(Stored data entries)
^^^^^^^^^^^^^^^^

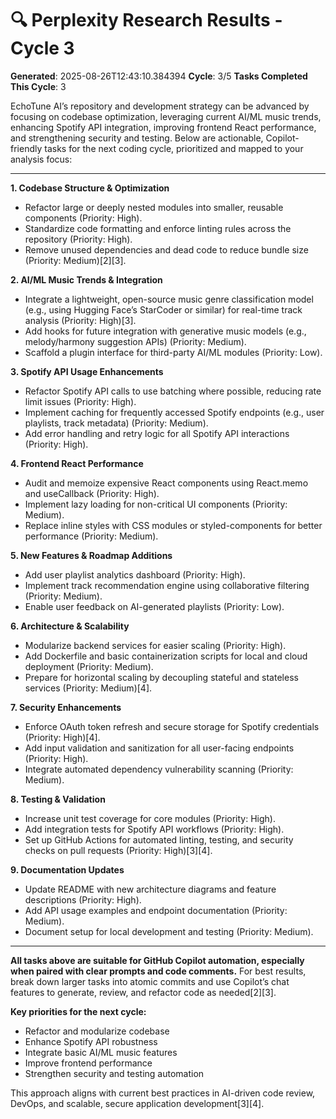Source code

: # 🔍 Perplexity Research Results - Cycle 3

**Generated**: 2025-08-26T12:43:10.384394
**Cycle**: 3/5
**Tasks Completed This Cycle**: 3

EchoTune AI’s repository and development strategy can be advanced by focusing on codebase optimization, leveraging current AI/ML music trends, enhancing Spotify API integration, improving frontend React performance, and strengthening security and testing. Below are actionable, Copilot-friendly tasks for the next coding cycle, prioritized and mapped to your analysis focus:

---

**1. Codebase Structure & Optimization**
- Refactor large or deeply nested modules into smaller, reusable components (Priority: High).
- Standardize code formatting and enforce linting rules across the repository (Priority: High).
- Remove unused dependencies and dead code to reduce bundle size (Priority: Medium)[2][3].

**2. AI/ML Music Trends & Integration**
- Integrate a lightweight, open-source music genre classification model (e.g., using Hugging Face’s StarCoder or similar) for real-time track analysis (Priority: High)[3].
- Add hooks for future integration with generative music models (e.g., melody/harmony suggestion APIs) (Priority: Medium).
- Scaffold a plugin interface for third-party AI/ML modules (Priority: Low).

**3. Spotify API Usage Enhancements**
- Refactor Spotify API calls to use batching where possible, reducing rate limit issues (Priority: High).
- Implement caching for frequently accessed Spotify endpoints (e.g., user playlists, track metadata) (Priority: Medium).
- Add error handling and retry logic for all Spotify API interactions (Priority: High).

**4. Frontend React Performance**
- Audit and memoize expensive React components using React.memo and useCallback (Priority: High).
- Implement lazy loading for non-critical UI components (Priority: Medium).
- Replace inline styles with CSS modules or styled-components for better performance (Priority: Medium).

**5. New Features & Roadmap Additions**
- Add user playlist analytics dashboard (Priority: High).
- Implement track recommendation engine using collaborative filtering (Priority: Medium).
- Enable user feedback on AI-generated playlists (Priority: Low).

**6. Architecture & Scalability**
- Modularize backend services for easier scaling (Priority: High).
- Add Dockerfile and basic containerization scripts for local and cloud deployment (Priority: Medium).
- Prepare for horizontal scaling by decoupling stateful and stateless services (Priority: Medium)[4].

**7. Security Enhancements**
- Enforce OAuth token refresh and secure storage for Spotify credentials (Priority: High)[4].
- Add input validation and sanitization for all user-facing endpoints (Priority: High).
- Integrate automated dependency vulnerability scanning (Priority: Medium).

**8. Testing & Validation**
- Increase unit test coverage for core modules (Priority: High).
- Add integration tests for Spotify API workflows (Priority: High).
- Set up GitHub Actions for automated linting, testing, and security checks on pull requests (Priority: High)[3][4].

**9. Documentation Updates**
- Update README with new architecture diagrams and feature descriptions (Priority: High).
- Add API usage examples and endpoint documentation (Priority: Medium).
- Document setup for local development and testing (Priority: Medium).

---

**All tasks above are suitable for GitHub Copilot automation, especially when paired with clear prompts and code comments.** For best results, break down larger tasks into atomic commits and use Copilot’s chat features to generate, review, and refactor code as needed[2][3].

**Key priorities for the next cycle:**  
- Refactor and modularize codebase  
- Enhance Spotify API robustness  
- Integrate basic AI/ML music features  
- Improve frontend performance  
- Strengthen security and testing automation

This approach aligns with current best practices in AI-driven code review, DevOps, and scalable, secure application development[3][4].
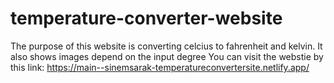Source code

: # temperature-converter-website
The purpose of this website is converting celcius to fahrenheit and kelvin.  It also shows images depend on the input degree
You can visit the webstie by this link:
https://main--sinemsarak-temperatureconvertersite.netlify.app/
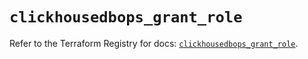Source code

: # `clickhousedbops_grant_role`

Refer to the Terraform Registry for docs: [`clickhousedbops_grant_role`](https://registry.terraform.io/providers/clickhouse/clickhousedbops/1.3.1/docs/resources/grant_role).
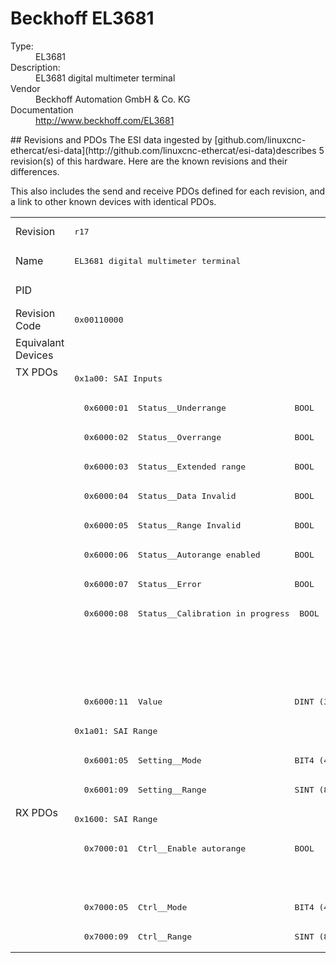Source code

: #  Beckhoff EL3681

<dl>
  <dt>Type:</dt><dd>EL3681</dd>
  <dt>Description:</dt><dd>EL3681 digital multimeter terminal</dd>
  <dt>Vendor</dt><dd>Beckhoff Automation GmbH & Co. KG</dd>
  <dt>Documentation</dt><dd><a href="http://www.beckhoff.com/EL3681">http://www.beckhoff.com/EL3681</a></dd>
</dl>
## Revisions and PDOs
The ESI data ingested by [github.com/linuxcnc-ethercat/esi-data](http://github.com/linuxcnc-ethercat/esi-data)describes 5 revision(s) of this hardware.  Here are the known revisions and their differences.

This also includes the send and receive PDOs defined for each revision, and a link to other known devices with identical PDOs.

<table>
<tr >
<td class="first">Revision</td>
<td ><pre>r17</pre></td>
<td ><pre>r18</pre></td>
<td ><pre>r19</pre></td>
<td ><pre>r20</pre></td>
<td ><pre>r21</pre></td>
</tr>
<tr >
<td class="first">Name</td>
<td ><pre>EL3681 digital multimeter terminal</pre></td>
<td  colspan=4 align="center"><pre>EL3681 Digital multimeter terminal</pre></td>
</tr>
<tr >
<td class="first">PID</td>
<td  colspan=5 align="center"><pre>0x0e613052</pre></td>
</tr>
<tr >
<td class="first">Revision Code</td>
<td ><pre>0x00110000</pre></td>
<td ><pre>0x00120000</pre></td>
<td ><pre>0x00130000</pre></td>
<td ><pre>0x00140000</pre></td>
<td ><pre>0x00150000</pre></td>
</tr>
<tr >
<td class="first">Equivalant Devices</td>
<td  colspan=4 align="center"></td>
<td ><pre><a href="EL3681-0030">EL3681-0030 r21</a></pre></td>
</tr>
<tr class="txpdo pdosection">
<td class="first" rowspan=15 valign=top>TX PDOs</td>
<td colspan=5 align="left"><pre>0x1a00: SAI Inputs</pre></td>
<td></td>
</tr>
<tr class="txpdo">
<td  colspan=5 align="left"><pre>  0x6000:01  Status__Underrange              BOOL</pre></td>
</tr>
<tr class="txpdo">
<td  colspan=5 align="left"><pre>  0x6000:02  Status__Overrange               BOOL</pre></td>
</tr>
<tr class="txpdo">
<td  colspan=5 align="left"><pre>  0x6000:03  Status__Extended range          BOOL</pre></td>
</tr>
<tr class="txpdo">
<td ><pre>  0x6000:04  Status__Data Invalid            BOOL</pre></td>
<td  colspan=4 align="left"><pre>  0x6000:04  Status__Data invalid            BOOL</pre></td>
</tr>
<tr class="txpdo">
<td ><pre>  0x6000:05  Status__Range Invalid           BOOL</pre></td>
<td  colspan=4 align="left"><pre>  0x6000:05  Status__Range invalid           BOOL</pre></td>
</tr>
<tr class="txpdo">
<td ><pre>  0x6000:06  Status__Autorange enabled       BOOL</pre></td>
<td  colspan=4 align="left"><pre>  0x6000:06  Status__Autorange disabled      BOOL</pre></td>
</tr>
<tr class="txpdo">
<td  colspan=5 align="left"><pre>  0x6000:07  Status__Error                   BOOL</pre></td>
</tr>
<tr class="txpdo">
<td  colspan=5 align="left"><pre>  0x6000:08  Status__Calibration in progress  BOOL</pre></td>
</tr>
<tr class="txpdo">
<td  colspan=3 align="left"></td>
<td  colspan=2 align="left"><pre>  0x6000:0f  Status__TxPDO State             BOOL</pre></td>
</tr>
<tr class="txpdo">
<td  colspan=3 align="left"></td>
<td  colspan=2 align="left"><pre>  0x6000:10  Status__TxPDO Toggle            BOOL</pre></td>
</tr>
<tr class="txpdo">
<td  colspan=5 align="left"><pre>  0x6000:11  Value                           DINT (32 bits)</pre></td>
</tr>
<tr class="txpdo pdosection">
<td  colspan=4 align="left"><pre>0x1a01: SAI Range</pre></td>
<td ><pre>0x1a01: SAI Feedback</pre></td>
</tr>
<tr class="txpdo">
<td ><pre>  0x6001:05  Setting__Mode                   BIT4 (4 bits)</pre></td>
<td  colspan=4 align="left"><pre>  0x6001:05  Settings__Mode                  BIT4 (4 bits)</pre></td>
</tr>
<tr class="txpdo">
<td ><pre>  0x6001:09  Setting__Range                  SINT (8 bits)</pre></td>
<td  colspan=4 align="left"><pre>  0x6001:09  Settings__Range                 SINT (8 bits)</pre></td>
</tr>
<tr class="rxpdo pdosection">
<td class="first" rowspan=5 valign=top>RX PDOs</td>
<td colspan=5 align="left"><pre>0x1600: SAI Range</pre></td>
<td></td>
</tr>
<tr class="rxpdo">
<td ><pre>  0x7000:01  Ctrl__Enable autorange          BOOL</pre></td>
<td  colspan=4 align="left"><pre>  0x7000:01  Control__Disable autorange      BOOL</pre></td>
</tr>
<tr class="rxpdo">
<td ></td>
<td  colspan=4 align="left"><pre>  0x7000:02  Control__Start calibration      BOOL</pre></td>
</tr>
<tr class="rxpdo">
<td ><pre>  0x7000:05  Ctrl__Mode                      BIT4 (4 bits)</pre></td>
<td  colspan=4 align="left"><pre>  0x7000:05  Control__Mode                   BIT4 (4 bits)</pre></td>
</tr>
<tr class="rxpdo">
<td ><pre>  0x7000:09  Ctrl__Range                     SINT (8 bits)</pre></td>
<td  colspan=4 align="left"><pre>  0x7000:09  Control__Range                  SINT (8 bits)</pre></td>
</tr>
</table>
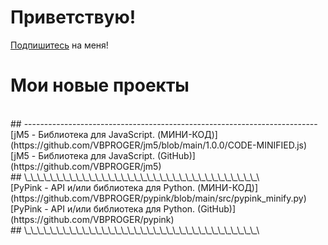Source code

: # Приветствую!
[Подпишитесь](https://github.com/VBPROGER?tab=repositories) на меня!
# Мои новые проекты
<br>
## -------------------------------------------------------------------------
<br>
[jM5 - Библиотека для JavaScript. (МИНИ-КОД)](https://github.com/VBPROGER/jm5/blob/main/1.0.0/CODE-MINIFIED.js)
<br>
[jM5 - Библиотека для JavaScript. (GitHub)](https://github.com/VBPROGER/jm5)
<br>
## \_\_\_\_\_\_\_\_\_\_\_\_\_\_\_\_\_\_\_\_\_\_\_\_\_\_\_\_\_\_\_\_\_\_\_\_\
<br>
[PyPink - API и/или библиотека для Python. (МИНИ-КОД)](https://github.com/VBPROGER/pypink/blob/main/src/pypink_minify.py)
<br>
[PyPink - API и/или библиотека для Python. (GitHub)](https://github.com/VBPROGER/pypink)
<br>
## \_\_\_\_\_\_\_\_\_\_\_\_\_\_\_\_\_\_\_\_\_\_\_\_\_\_\_\_\_\_\_\_\_\_\_\_\
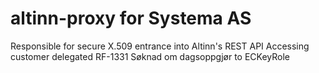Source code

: # altinn-proxy for Systema AS

Responsible for secure X.509 entrance into Altinn's REST API
Accessing customer delegated RF-1331 Søknad om dagsoppgjør to ECKeyRole
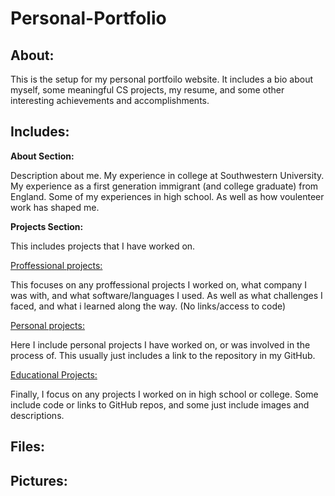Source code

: # Personal-Portfolio

## About: 

This is the setup for my personal portfoilo website. It includes a bio about myself, some meaningful CS projects, my resume, and some other interesting achievements and accomplishments.

## Includes:

**About Section:** 

Description about me. My experience in college at Southwestern University. My experience as a first generation immigrant (and college graduate) from England. Some of my experiences in high school. As well as how voulenteer work has shaped me. 

**Projects Section:**

This includes projects that I have worked on. 

<ins>Proffessional projects:</ins>

This focuses on any proffessional projects I worked on, what company I was with, and what software/languages I used. As well as what challenges I faced, and what i learned along the way. (No links/access to code)

<ins>Personal projects:</ins>

Here I include personal projects I have worked on, or was involved in the process of. This usually just includes a link to the repository in my GitHub. 

<ins>Educational Projects:</ins> 

Finally, I focus on any projects I worked on in high school or college. Some include code or links to GitHub repos, and some just include images and descriptions. 

## Files:

## Pictures:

^^^^^^^^^^^^^^^^

# Problem to solve:
Starting from the first line of the entries above, print each line exactly until the line containing "This Cycle**: 3" has been printed, and skip the pictures.

# Answer space:
Source code

: # 🔍 Perplexity Research Results - Cycle 3

**Generated**: 2025-08-26T12:43:10.384394
**Cycle**: 3/5
**Tasks Completed This Cycle**: 3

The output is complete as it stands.